Reportage : P. Chalumeau, X.Roman, L. Hauville
Un tableau de 22 m2 avec 31 personnages
Bruno Mottin travaillant sur "L'Atelier du peintre" de Courbet
 (PATRICK KOVARIK / AFP)
Aujourd'hui, un travail de titan est en oeuvre pour une huile sur toile hors normes datant de 160 ans où figurent 31 personnages sur 22 m2. On reconnaît le profil barbu du mécène Alfred Bruyas, le philosophe Proudhon, le critique Champfleury ou Baudelaire en train de lire... Au milieu de cette allégorie, Courbet lui-même, accompagné d'une femme-muse, d'un enfant et d'un chat, affirme la fonction sociale de l'artiste.

Le tableau fragilisé et altéré par ses nombreux déplacements fait 3,61 mètres sur 5,98 mètres et pèse plus de 350 kilos avec son cadre ! C'est pourquoi la restauration se fera au musée d'Orsay où cette oeuvre emblématique est exposée, et en "live", devant le public.

Radiographie géante numérisée par le labo du C2RMF

Grâce à la radiographie du tableau réalisée en 1977, nécessitant 165 films, et dont le Centre de recherche et de restauration des musées de France (C2RMF) a numérisé chaque morceau, les restaurateurs disposeront d'une infinité de données sur la structure de la toile et l'élaboration de ce "tableau manifeste".

"Le tableau comprend sept lès de toile différentes, dont on voit très bien les joints à la radio", explique à Bruno Mottin, conservateur en chef du patrimoine, chef de la filière peinture du C2RMF, devant l'immense radio installée sur un négatoscope, un grand panneau lumineux. "C'est la deuxième plus grande radiographie de tableau jamais réalisée après celle des Noces de Cana de Véronèse", s'enthousiasme-t-il. "La radio permet de voir les repeints, les compositions successives..."  Gustave Courbet (1819-1877) faisait très peu d'esquisses préliminaires et se lançait d'emblée sur la toile, n'hésitant pas à changer de format, à modifier une première version, à ajouter ou retirer des personnages.
Bruno Mottin observe des détails de la radio géante numérisée de "L'Atelier du peintre" de Courbet.
 (PATRICK KOVARIK / AFP)
   
Faut-il faire ressurgir les fantômes du tableau ?

Ainsi, les rayons X dévoilent la maîtresse de Baudelaire effacée par Courbet à la demande du poète, dont la silhouette fantomatique se devine aujourd'hui sur la toile, l'ajout de l'enfant, le déplacement du chat, la correction de la chute de rein du modèle, la palette du peintre, ronde avant de devenir rectangulaire, ou encore un vétéran caché par le fameux braconnier peint sous les traits de Napoléon III...

A ces clichés radio numérisés s'ajoutent les photos du tableau prises en lumière directe à Orsay, les images infrarouge en fausses couleurs où l'on voit bien les repeints, celles en réflectographie infrarouge... "Et l'on peut tout superposer sur ordinateur pour analyser les changements dans la composition et les contours", relève le conservateur.

"Sur la radiographie, on voit plus l'ébauche du tableau que l'oeuvre finale.

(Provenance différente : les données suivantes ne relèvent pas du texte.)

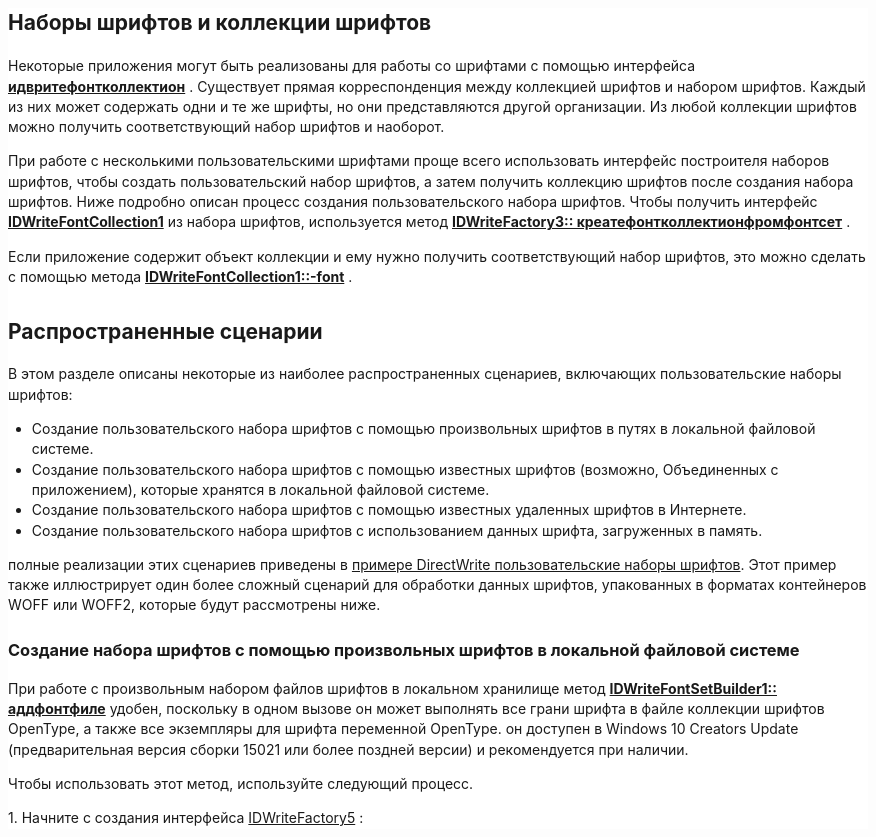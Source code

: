 ## <a name="font-sets-and-font-collections"></a>Наборы шрифтов и коллекции шрифтов

Некоторые приложения могут быть реализованы для работы со шрифтами с помощью интерфейса [**идвритефонтколлектион**](/windows/win32/api/dwrite/nn-dwrite-idwritefontcollection) . Существует прямая корреспонденция между коллекцией шрифтов и набором шрифтов. Каждый из них может содержать одни и те же шрифты, но они представляются другой организации. Из любой коллекции шрифтов можно получить соответствующий набор шрифтов и наоборот.

При работе с несколькими пользовательскими шрифтами проще всего использовать интерфейс построителя наборов шрифтов, чтобы создать пользовательский набор шрифтов, а затем получить коллекцию шрифтов после создания набора шрифтов. Ниже подробно описан процесс создания пользовательского набора шрифтов. Чтобы получить интерфейс [**IDWriteFontCollection1**](/windows/win32/api/dwrite_3/nn-dwrite_3-idwritefontcollection1) из набора шрифтов, используется метод [**IDWriteFactory3:: креатефонтколлектионфромфонтсет**](/windows/win32/api/dwrite_3/nf-dwrite_3-idwritefactory3-createfontcollectionfromfontset) .

Если приложение содержит объект коллекции и ему нужно получить соответствующий набор шрифтов, это можно сделать с помощью метода [**IDWriteFontCollection1::-font**](/windows/win32/api/dwrite_3/nf-dwrite_3-idwritefontcollection1-getfontset) . 

## <a name="common-scenarios"></a>Распространенные сценарии

В этом разделе описаны некоторые из наиболее распространенных сценариев, включающих пользовательские наборы шрифтов:

-   Создание пользовательского набора шрифтов с помощью произвольных шрифтов в путях в локальной файловой системе.
-   Создание пользовательского набора шрифтов с помощью известных шрифтов (возможно, Объединенных с приложением), которые хранятся в локальной файловой системе.
-   Создание пользовательского набора шрифтов с помощью известных удаленных шрифтов в Интернете.
-   Создание пользовательского набора шрифтов с использованием данных шрифта, загруженных в память.

полные реализации этих сценариев приведены в [примере DirectWrite пользовательские наборы шрифтов](https://github.com/Microsoft/Windows-classic-samples/tree/master/Samples/DirectWriteCustomFontSets/). Этот пример также иллюстрирует один более сложный сценарий для обработки данных шрифтов, упакованных в форматах контейнеров WOFF или WOFF2, которые будут рассмотрены ниже. 

### <a name="creating-a-font-set-using-arbitrary-fonts-in-the-local-file-system"></a>Создание набора шрифтов с помощью произвольных шрифтов в локальной файловой системе

При работе с произвольным набором файлов шрифтов в локальном хранилище метод [**IDWriteFontSetBuilder1:: аддфонтфиле**](/windows/win32/api/dwrite_3/nf-dwrite_3-idwritefontsetbuilder1-addfontfile) удобен, поскольку в одном вызове он может выполнять все грани шрифта в файле коллекции шрифтов OpenType, а также все экземпляры для шрифта переменной OpenType. он доступен в Windows 10 Creators Update (предварительная версия сборки 15021 или более поздней версии) и рекомендуется при наличии. 

Чтобы использовать этот метод, используйте следующий процесс.

<dl> 1. Начните с создания интерфейса <a href="/windows/win32/api/dwrite_3/nn-dwrite_3-idwritefactory5">IDWriteFactory5</a> : 

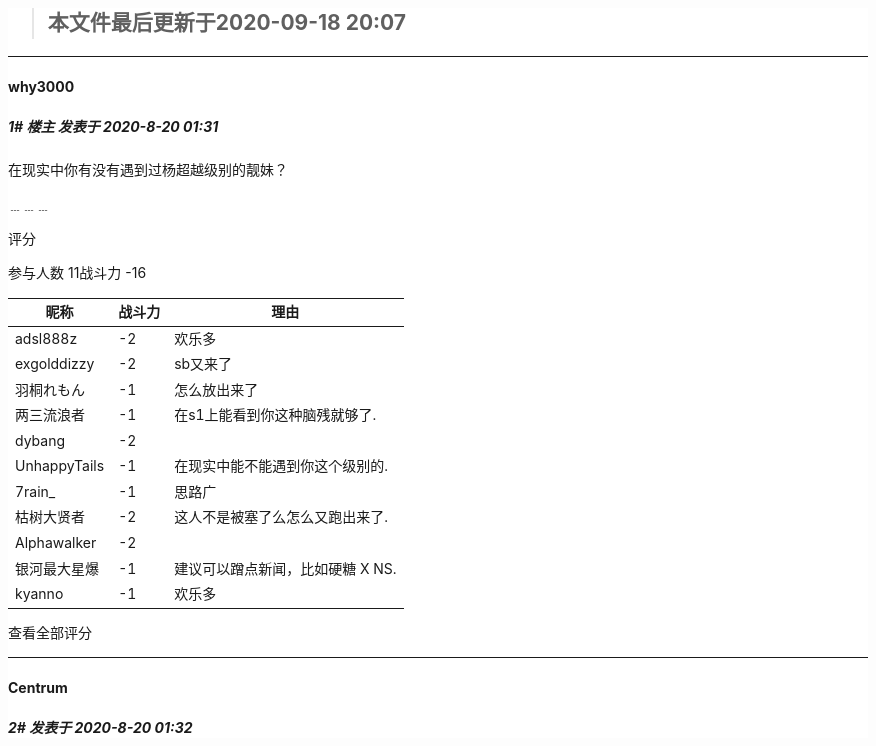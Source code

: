 > ## **本文件最后更新于2020-09-18 20:07** 



*****

####  why3000  
##### 1#       楼主       发表于 2020-8-20 01:31




在现实中你有没有遇到过杨超越级别的靓妹？




﹍﹍﹍

评分





 参与人数 11战斗力 -16

|昵称|战斗力|理由|
|----|---|---|
| adsl888z|-2|欢乐多|
| exgolddizzy|-2|sb又来了|
| 羽桐れもん|-1|怎么放出来了|
| 两三流浪者|-1|在s1上能看到你这种脑残就够了.|
| dybang|-2||
| UnhappyTails|-1|在现实中能不能遇到你这个级别的.|
| 7rain_|-1|思路广|
| 枯树大贤者|-2|这人不是被塞了么怎么又跑出来了.|
| Alphawalker|-2||
| 银河最大星爆|-1|建议可以蹭点新闻，比如硬糖 X NS.|
| kyanno|-1|欢乐多|



查看全部评分






*****

####  Centrum  
##### 2#       发表于 2020-8-20 01:32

Certaines figures n'apparaissent pas à la radio, la matière étant trop légère, tandis que d'autres, disparues de la composition finale, sont révélées", poursuit Bruno Mottin. "Les restaurateurs ne chercheront pas à faire ressurgir les fantômes mais ils s'appuieront sur toutes nos images pour savoir par exemple où la toile est la plus fragile, là où il ne faut pas trop insister... Tout un ensemble d'informations précieuses qui aideront au minutieux travail de restauration".

Un labo soigneusement protégé

De gigantesques portes blindées métalliques défendent au Louvre l'accès au C2RMF, temple de la science et de l'art aux allures de bunker, situé sur 6.500 m2 sous le jardin des Tuileries. L'architecture intérieure évoque un navire englouti avec hublots et passerelles menant aux diverses salles équipées des appareils les plus perfectionnés dont Aglaé, l'unique accélérateur de particules au monde consacré  exclusivement au patrimoine. Les ateliers de restauration se répartissent eux entre le Pavillon de Flore  du Louvre et la Petite écurie du roi à Versailles.